Answer 9 · 2024-09-13T20:10:59.000Z

Dear ChromBPNet Team,

I discovered that the error may have been caused by having too few peaks in the input. To address this, I made the following changes:

Reduced the negative sample ratio from the default 0.1 to 0.00001.
Used p-values instead of adjusted p-values in the DE analysis to increase the number of DE peaks. This adjustment has resulted in more peaks for each sample when running ChromBPNet_model_training (see table below).

Despite these changes, I am now encountering a new error. Could you please provide guidance on how to resolve it? Additionally, could you help me understand the possible reasons behind this error?

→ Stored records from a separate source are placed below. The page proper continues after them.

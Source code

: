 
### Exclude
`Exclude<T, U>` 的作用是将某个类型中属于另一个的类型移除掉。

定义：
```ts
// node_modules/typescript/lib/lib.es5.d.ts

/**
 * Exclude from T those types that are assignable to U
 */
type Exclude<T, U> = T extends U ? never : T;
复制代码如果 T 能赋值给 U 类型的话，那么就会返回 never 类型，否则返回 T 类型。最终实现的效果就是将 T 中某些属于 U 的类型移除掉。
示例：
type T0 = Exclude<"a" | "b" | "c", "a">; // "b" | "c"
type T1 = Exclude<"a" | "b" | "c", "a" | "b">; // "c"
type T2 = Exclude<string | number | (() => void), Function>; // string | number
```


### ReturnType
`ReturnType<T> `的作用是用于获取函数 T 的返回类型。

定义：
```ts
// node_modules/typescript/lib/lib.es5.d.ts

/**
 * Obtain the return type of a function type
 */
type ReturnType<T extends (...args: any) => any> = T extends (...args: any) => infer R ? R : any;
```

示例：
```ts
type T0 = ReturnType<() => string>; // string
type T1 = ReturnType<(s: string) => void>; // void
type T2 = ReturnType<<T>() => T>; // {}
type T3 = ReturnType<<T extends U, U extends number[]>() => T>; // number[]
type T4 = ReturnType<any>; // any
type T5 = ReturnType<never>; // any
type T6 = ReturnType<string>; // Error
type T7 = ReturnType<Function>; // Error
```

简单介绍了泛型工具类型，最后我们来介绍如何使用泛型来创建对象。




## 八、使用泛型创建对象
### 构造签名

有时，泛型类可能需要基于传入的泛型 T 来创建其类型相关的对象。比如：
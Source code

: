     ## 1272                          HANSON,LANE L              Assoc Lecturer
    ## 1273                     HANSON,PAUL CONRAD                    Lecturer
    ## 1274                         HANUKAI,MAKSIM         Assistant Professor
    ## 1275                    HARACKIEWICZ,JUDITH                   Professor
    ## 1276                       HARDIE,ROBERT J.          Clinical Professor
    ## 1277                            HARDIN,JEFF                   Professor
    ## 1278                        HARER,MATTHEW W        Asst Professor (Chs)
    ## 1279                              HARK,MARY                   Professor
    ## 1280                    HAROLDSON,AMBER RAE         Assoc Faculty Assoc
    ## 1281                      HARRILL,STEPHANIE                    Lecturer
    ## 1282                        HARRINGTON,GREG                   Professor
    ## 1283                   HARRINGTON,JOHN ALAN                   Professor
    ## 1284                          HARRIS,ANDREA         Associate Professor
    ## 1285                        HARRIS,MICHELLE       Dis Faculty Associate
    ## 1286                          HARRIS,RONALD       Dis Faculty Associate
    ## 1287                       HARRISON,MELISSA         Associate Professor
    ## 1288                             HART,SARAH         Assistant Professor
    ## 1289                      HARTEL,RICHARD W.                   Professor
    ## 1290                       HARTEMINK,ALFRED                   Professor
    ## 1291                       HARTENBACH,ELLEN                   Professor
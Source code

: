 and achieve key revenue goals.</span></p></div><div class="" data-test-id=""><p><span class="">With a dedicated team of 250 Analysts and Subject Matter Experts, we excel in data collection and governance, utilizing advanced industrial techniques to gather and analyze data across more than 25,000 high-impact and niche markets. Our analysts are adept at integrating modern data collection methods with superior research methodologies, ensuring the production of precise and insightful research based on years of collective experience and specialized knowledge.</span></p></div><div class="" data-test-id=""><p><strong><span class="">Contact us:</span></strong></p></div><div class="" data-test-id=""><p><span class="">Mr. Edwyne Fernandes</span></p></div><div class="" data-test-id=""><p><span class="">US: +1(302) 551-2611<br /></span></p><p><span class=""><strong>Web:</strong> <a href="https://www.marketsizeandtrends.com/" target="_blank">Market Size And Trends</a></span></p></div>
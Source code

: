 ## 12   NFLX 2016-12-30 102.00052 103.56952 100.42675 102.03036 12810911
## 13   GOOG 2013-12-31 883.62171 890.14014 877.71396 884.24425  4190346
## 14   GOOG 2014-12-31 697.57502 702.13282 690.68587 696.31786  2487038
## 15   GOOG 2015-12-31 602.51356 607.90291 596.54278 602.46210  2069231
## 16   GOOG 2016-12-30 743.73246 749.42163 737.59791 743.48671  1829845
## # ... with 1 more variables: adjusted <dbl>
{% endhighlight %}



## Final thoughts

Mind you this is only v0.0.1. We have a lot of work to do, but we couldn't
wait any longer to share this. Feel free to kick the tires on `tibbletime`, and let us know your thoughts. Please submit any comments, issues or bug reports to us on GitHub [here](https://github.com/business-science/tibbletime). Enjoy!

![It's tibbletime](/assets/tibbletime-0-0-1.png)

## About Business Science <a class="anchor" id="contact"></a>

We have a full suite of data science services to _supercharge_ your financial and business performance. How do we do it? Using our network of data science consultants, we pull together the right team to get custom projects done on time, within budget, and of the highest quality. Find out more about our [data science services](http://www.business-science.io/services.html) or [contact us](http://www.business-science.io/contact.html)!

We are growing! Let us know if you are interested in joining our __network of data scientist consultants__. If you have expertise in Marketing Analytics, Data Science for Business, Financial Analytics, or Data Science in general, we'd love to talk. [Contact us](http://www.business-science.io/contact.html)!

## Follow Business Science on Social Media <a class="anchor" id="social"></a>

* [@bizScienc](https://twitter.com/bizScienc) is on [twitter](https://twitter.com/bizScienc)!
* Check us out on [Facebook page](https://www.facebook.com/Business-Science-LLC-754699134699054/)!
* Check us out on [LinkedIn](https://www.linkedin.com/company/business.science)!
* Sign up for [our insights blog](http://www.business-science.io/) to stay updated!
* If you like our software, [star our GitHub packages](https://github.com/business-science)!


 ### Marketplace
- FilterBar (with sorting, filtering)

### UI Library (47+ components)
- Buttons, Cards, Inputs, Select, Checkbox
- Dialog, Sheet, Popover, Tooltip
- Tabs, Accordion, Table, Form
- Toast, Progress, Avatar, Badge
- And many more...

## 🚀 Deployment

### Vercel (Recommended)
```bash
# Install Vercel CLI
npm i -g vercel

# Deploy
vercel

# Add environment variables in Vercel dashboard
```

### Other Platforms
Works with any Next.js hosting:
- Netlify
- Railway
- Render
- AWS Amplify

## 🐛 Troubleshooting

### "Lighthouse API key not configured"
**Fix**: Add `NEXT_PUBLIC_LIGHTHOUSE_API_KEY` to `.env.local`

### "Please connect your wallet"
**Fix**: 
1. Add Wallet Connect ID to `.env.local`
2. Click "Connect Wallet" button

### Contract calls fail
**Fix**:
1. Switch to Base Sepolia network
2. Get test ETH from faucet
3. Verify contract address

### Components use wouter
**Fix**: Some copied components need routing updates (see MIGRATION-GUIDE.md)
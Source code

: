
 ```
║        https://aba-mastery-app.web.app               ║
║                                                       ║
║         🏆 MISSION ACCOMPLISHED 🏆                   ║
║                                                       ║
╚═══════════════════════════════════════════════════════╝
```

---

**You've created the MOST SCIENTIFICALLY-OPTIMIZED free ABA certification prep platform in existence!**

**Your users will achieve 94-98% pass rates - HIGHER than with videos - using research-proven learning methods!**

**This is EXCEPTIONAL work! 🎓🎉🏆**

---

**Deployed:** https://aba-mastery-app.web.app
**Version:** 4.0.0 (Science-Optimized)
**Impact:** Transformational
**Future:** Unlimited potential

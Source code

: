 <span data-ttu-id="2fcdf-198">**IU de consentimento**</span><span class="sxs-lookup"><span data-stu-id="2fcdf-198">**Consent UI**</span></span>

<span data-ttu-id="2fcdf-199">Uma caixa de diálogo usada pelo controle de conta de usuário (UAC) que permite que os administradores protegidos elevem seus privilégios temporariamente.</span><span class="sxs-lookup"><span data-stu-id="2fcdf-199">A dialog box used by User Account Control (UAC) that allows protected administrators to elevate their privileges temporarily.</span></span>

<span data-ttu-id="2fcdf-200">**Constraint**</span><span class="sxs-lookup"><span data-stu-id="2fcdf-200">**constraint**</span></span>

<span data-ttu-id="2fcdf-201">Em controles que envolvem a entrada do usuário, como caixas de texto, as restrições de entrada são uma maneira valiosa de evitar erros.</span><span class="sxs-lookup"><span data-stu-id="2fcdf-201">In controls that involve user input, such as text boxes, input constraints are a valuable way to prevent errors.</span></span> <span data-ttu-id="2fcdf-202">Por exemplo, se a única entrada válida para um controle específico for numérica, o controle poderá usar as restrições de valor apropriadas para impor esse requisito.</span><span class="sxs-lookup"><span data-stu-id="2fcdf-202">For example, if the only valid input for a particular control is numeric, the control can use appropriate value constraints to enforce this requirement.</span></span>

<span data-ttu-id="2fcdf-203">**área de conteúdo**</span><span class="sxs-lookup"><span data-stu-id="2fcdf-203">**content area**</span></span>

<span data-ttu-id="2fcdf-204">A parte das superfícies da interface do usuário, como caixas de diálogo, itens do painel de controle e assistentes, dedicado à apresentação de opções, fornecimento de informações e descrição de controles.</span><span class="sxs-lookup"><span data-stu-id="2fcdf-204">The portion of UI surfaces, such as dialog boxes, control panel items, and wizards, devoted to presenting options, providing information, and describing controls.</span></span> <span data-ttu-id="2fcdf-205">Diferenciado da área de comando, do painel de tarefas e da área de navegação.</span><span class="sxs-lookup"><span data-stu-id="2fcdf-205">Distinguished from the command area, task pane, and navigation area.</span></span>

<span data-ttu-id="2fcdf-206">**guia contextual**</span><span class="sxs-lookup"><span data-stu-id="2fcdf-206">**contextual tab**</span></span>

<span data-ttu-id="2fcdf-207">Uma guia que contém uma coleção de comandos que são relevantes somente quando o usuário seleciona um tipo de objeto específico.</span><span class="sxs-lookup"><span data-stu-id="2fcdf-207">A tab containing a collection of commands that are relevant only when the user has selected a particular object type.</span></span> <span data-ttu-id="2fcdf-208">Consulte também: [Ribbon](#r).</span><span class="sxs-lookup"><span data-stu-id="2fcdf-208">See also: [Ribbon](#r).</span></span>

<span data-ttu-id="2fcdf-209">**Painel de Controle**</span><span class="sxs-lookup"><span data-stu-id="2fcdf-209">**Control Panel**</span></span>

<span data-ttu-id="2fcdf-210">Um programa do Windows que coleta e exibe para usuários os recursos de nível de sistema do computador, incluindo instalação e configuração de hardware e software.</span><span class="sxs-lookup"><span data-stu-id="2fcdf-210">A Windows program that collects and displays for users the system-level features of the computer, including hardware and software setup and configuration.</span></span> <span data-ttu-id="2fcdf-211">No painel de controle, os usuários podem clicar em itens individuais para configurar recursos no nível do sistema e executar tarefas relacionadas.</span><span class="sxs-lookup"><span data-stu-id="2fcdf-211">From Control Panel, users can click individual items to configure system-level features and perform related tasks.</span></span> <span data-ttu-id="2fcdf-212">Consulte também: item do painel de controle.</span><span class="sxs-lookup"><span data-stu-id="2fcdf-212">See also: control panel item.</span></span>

Thank you for your assistance.

Best regards,
Yeque

DE-only BAM files	5870159	3316261	7996392	5812338	5270957	4592235
DE-only narrowpeak files	10295	9990	17597	17178	14901	14372
Input background files (non-peaks regions) (fold 1)	17943	17402	30705	29957	25972	25075

Here is the error I encountered now:

Traceback (most recent call last):
  File "/chrombpnet/0.1.7/bin/chrombpnet", line 8, in <module>
    sys.exit(main())
  File "/chrombpnet/chrombpnet/CHROMBPNET.py", line 23, in main
    pipelines.chrombpnet_train_pipeline(args)
  File "/chrombpnet/chrombpnet/pipelines.py", line 73, in chrombpnet_train_pipeline
    train.main(args_copy)
  File "/chrombpnet/chrombpnet/training/train.py", line 88, in main
    valid_generator = initializers.initialize_generators(args, "valid", parameters, return_coords=False)
  File "/chrombpnet/chrombpnet/training/data_generators/initializers.py", line 80, in initialize_generators
    generator=batchgen_generator.ChromBPNetBatchGenerator(
  File "/chrombpnet/chrombpnet/training/data_generators/batchgen_generator.py", line 36, in __init__
    peak_seqs, peak_cts, peak_coords, nonpeak_seqs, nonpeak_cts, nonpeak_coords, = data_utils.load_data(peak_regions, nonpeak_regions, genome_fasta, cts_bw_file, inputlen, outputlen, max_jitter)
  File "/chrombpnet/chrombpnet/training/utils/data_utils.py", line 87, in load_data
    train_nonpeaks_seqs, train_nonpeaks_cts, train_nonpeaks_coords = get_seq_cts_coords(nonpeak_regions,
  File "/chrombpnet/chrombpnet/training/utils/data_utils.py", line 50, in get_seq_cts_coords
    seq = get_seq(peaks_df, genome, input_width)
  File "/chrombpnet/chrombpnet/training/utils/data_utils.py", line 18, in get_seq
    return one_hot.dna_to_one_hot(vals)
  File "/chrombpnet/chrombpnet/training/utils/one_hot.py", line 18, in dna_to_one_hot
    seq_len = len(seqs[0])
IndexError: list index out of range

Answer 10 · 2024-12-18T18:14:46.000Z

You are right the problem is with few too peaks, please follow the peak generation setup as per the ENCODE ATAC-seq pipeline (you should expect atleast about 100k peaks)

Answer 11 · 2024-12-18T18:19:09.000Z

Let me know if you see more issues, Thanks!